As part of my series on judgment and decision making, I discussed the benefits of avoiding overthinking. Jim Paul has a good anecdote that illustrates this point nicely:
One morning Joe Siegel and I were on the trading floor when one of my accounts called in from vacation. “What’s lumber doing today?”
“It’s limit up.”
“The cash market is a lot stronger because storms in the Northwest are making it hard to get the lumber out from the mills.”
I told him prices for two-by-fours of white fir, western SPF, and green Douglas fir, and continued reading the news wire. The “green” in green Douglas fir refers to the fact that it has been newly cut (it has not been dried), just like someone who is new at something is referred to as green.

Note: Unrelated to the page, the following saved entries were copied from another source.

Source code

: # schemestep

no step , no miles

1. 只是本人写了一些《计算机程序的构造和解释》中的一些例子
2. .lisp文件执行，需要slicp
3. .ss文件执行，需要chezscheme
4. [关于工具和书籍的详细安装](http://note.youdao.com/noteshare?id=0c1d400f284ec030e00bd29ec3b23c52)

Siegel looked over at me and said, “I never have understood why they get such a premium price for lumber that they paint green.”1
I couldn’t believe it. Here was Joe Siegel, easily trading more lumber futures than anyone else on the floor, and he didn’t even know the difference between green and kiln-dried lumber in the cash market. I wasn’t sure if he was kidding me or not. But looking back, I can only now see how it was possible for him to be such a successful trader without knowing that green lumber isn’t actually painted green. He was a trader, and he relied on short-term information like order flow and price action to make his decisions because his time frame was short-term. He didn’t let longer-term information more suited for investor types interfere with his trading. He knew the difference between traders and investors.2
Editorializing a bit, Siegel was successful because he evaluated the data based on experience and past history, and he made deliberate, emotionless decisions. He didn’t spend his time studying the lumber industry, climate change forecasts, or environmental impact surveys. He read the short-term data, evaluated the odds, and made decisions. Intentional ignorance is not admirable, but devoting time and attention to the right places while forsaking all others is.